Solution 1: Using CTE (Common Table Expression)

This solution uses a Common Table Expression (CTE) named T to store the friends of user 1. This improves readability and potentially query optimization.

MySQL Code:

WITH T AS (
    SELECT user1_id AS user_id FROM Friendship WHERE user2_id = 1
    UNION
    SELECT user2_id AS user_id FROM Friendship WHERE user1_id = 1
)
SELECT DISTINCT page_id AS recommended_page
FROM T JOIN Likes USING (user_id)
WHERE page_id NOT IN (SELECT page_id FROM Likes WHERE user_id = 1);

Explanation:

• WITH T AS (...): Defines a CTE named T containing the user IDs of friends of user 1. The UNION combines results from both columns of the Friendship table.
• SELECT DISTINCT page_id AS recommended_page: Selects the unique page IDs and renames the column to recommended_page.
• FROM T JOIN Likes USING (user_id): Joins the T CTE with the Likes table using the user_id column. This efficiently links friends to the pages they liked.
• WHERE page_id NOT IN (SELECT page_id FROM Likes WHERE user_id = 1): Filters out pages already liked by user 1. This ensures recommendations are novel.

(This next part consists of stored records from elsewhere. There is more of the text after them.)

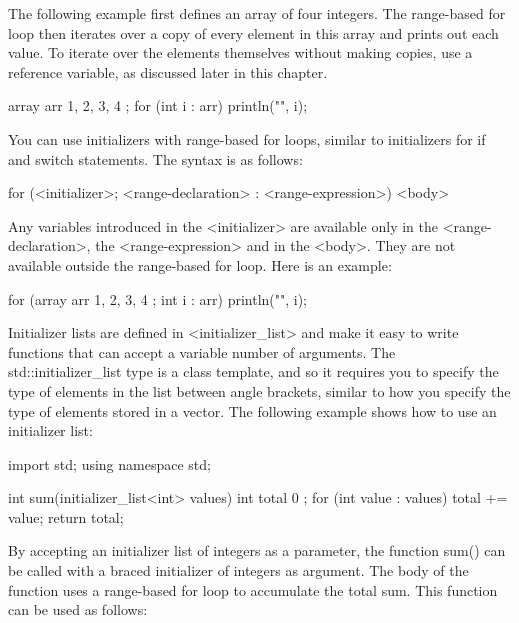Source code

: The following example first defines an array of four integers. The range-based for loop then iterates over a copy of every element in this array and prints out each value. To iterate over the elements themselves without making copies, use a reference variable, as discussed later in this chapter.

\begin{cpp}
array arr { 1, 2, 3, 4 };
for (int i : arr) { println("{}", i); }
\end{cpp}


You can use initializers with range-based for loops, similar to initializers for if and switch statements. The syntax is as follows:

\begin{cpp}
for (<initializer>; <range-declaration> : <range-expression>) { <body> }
\end{cpp}

Any variables introduced in the <initializer> are available only in the <range-declaration>, the <range-expression> and in the <body>. They are not available outside the range-based for loop.
Here is an example:

\begin{cpp}
for (array arr { 1, 2, 3, 4 }; int i : arr) { println("{}", i); }
\end{cpp}


Initializer lists are defined in <initializer\_list> and make it easy to write functions that can accept a variable number of arguments. The std::initializer\_list type is a class template, and so it requires you to specify the type of elements in the list between angle brackets, similar to how you specify the type of elements stored in a vector. The following example shows how to use an initializer list:

\begin{cpp}
import std;
using namespace std;

int sum(initializer_list<int> values)
{
    int total { 0 };
    for (int value : values) {
        total += value;
    }
    return total;
}
\end{cpp}

By accepting an initializer list of integers as a parameter, the function sum() can be called with a braced initializer of integers as argument. The body of the function uses a range-based for loop to accumulate the total sum. This function can be used as follows:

Solution 2: Direct Subquery

This solution integrates the friend identification directly into the main query using subqueries.

MySQL Code:

SELECT DISTINCT page_id AS recommended_page
FROM Likes
WHERE user_id IN (
    SELECT user1_id AS user_id FROM Friendship WHERE user2_id = 1
    UNION ALL
    SELECT user2_id AS user_id FROM Friendship WHERE user1_id = 1
)
AND page_id NOT IN (SELECT page_id FROM Likes WHERE user_id = 1);

Explanation:

• The WHERE clause contains two conditions:
  • user_id IN (...): Checks if the user_id is in the set of friends (obtained via the subquery).
  • AND page_id NOT IN (...): Excludes pages already liked by user 1 (using another subquery).

Time Complexity Analysis

Both solutions have similar time complexities. The dominant factor is the nested subqueries (or join in Solution 1) which depends on the size of the Friendship and Likes tables.

• Worst-Case Time Complexity: O(F * L), where F is the number of rows in Friendship and L is the number of rows in Likes. This is because the join and subquery operations could potentially require iterating through a significant portion of both tables in the worst case. However, database optimizers often reduce this complexity in practice. Index usage on user_id and page_id columns will significantly improve performance.

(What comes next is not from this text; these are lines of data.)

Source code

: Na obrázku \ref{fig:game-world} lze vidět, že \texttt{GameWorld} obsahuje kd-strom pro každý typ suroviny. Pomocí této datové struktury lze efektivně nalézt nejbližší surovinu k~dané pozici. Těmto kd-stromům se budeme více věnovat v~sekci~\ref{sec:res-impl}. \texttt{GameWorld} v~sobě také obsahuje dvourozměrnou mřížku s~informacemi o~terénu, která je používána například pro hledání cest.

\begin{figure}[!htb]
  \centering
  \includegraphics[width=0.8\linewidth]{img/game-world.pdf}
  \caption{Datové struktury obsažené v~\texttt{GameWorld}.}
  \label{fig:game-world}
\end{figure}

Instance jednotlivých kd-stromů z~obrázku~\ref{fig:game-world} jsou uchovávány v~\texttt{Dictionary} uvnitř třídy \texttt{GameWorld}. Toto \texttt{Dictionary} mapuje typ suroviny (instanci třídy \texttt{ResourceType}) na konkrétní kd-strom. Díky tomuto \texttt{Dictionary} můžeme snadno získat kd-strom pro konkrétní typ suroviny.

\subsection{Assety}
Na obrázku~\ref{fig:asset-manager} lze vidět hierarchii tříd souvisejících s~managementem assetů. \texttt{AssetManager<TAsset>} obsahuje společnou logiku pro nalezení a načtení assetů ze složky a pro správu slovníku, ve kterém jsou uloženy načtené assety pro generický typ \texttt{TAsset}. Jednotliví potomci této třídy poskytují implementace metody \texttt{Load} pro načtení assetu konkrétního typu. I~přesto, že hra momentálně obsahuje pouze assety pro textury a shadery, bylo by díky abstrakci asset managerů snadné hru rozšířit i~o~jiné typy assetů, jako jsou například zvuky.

• Space Complexity: The space complexity is dominated by the temporary results created during query execution. In the worst case, this could be proportional to the size of the input tables, but efficient database systems will minimize this.

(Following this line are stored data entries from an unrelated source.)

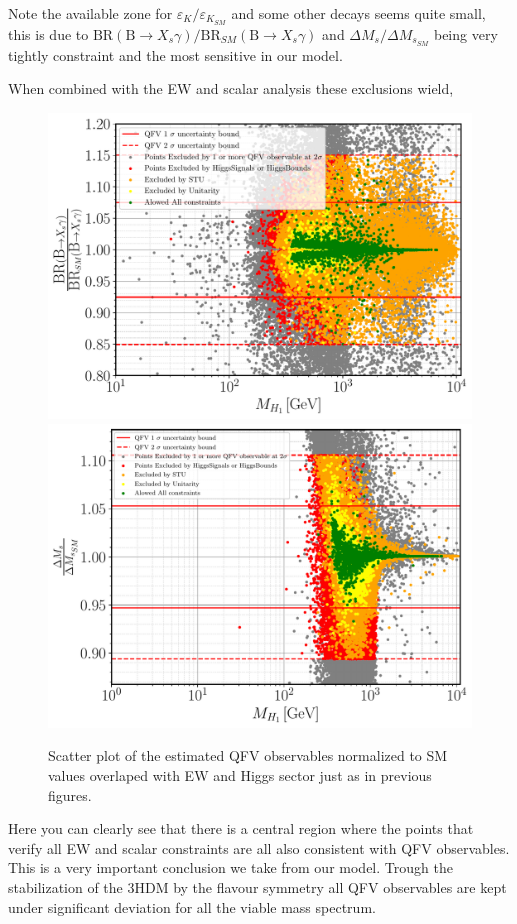 \documentclass[10pt]{book}
\renewcommand{\(}{\left(}
\renewcommand{\)}{\right)}
\renewcommand{\[}{\left[}
\renewcommand{\]}{\right]}
\begin{document}
Note the available zone for $\varepsilon_K/\varepsilon_{K_{SM}}$ and some other decays seems quite small, this is due to ${\textrm{BR} ( \textrm{B} \rightarrow X_s \gamma)}/{\textrm{BR}_{SM} ( \textrm{B} \rightarrow X_s \gamma )}$ and ${\Delta M_s}/{\Delta M_{s_{SM}} }$ being very tightly constraint and the most sensitive in our model.

When combined with the EW and scalar analysis these exclusions wield, 

\begin{figure}[H]
	\centering
	\includegraphics[width=.49\textwidth]{Images/3HDM/PT_Folder/XsGamma_H1.pdf}
    \includegraphics[width=.49\textwidth]{Images/3HDM/PT_Folder/Delta_Ms_H1.pdf}
    \caption{ Scatter plot of the estimated QFV observables normalized to SM values overlaped with EW and Higgs sector just as in previous figures. } 
	\label{fig:3HDM_Flavour_PT}
\end{figure}	

Here you can clearly see that there is a central region where the points that verify all EW and scalar constraints are all also consistent with QFV observables. 
%
This is a very important conclusion we take from our model. Trough the stabilization of the 3HDM by the flavour symmetry all QFV observables are kept under significant deviation for all the viable mass spectrum.  
\end{document}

In summary, both solutions effectively solve the problem. Solution 1, using a CTE, often enhances readability and may help the database optimizer generate a more efficient execution plan. The choice between them is largely a matter of preference and database-specific optimization considerations. Appropriate indexing on the database tables is crucial for optimal performance, regardless of which solution is chosen.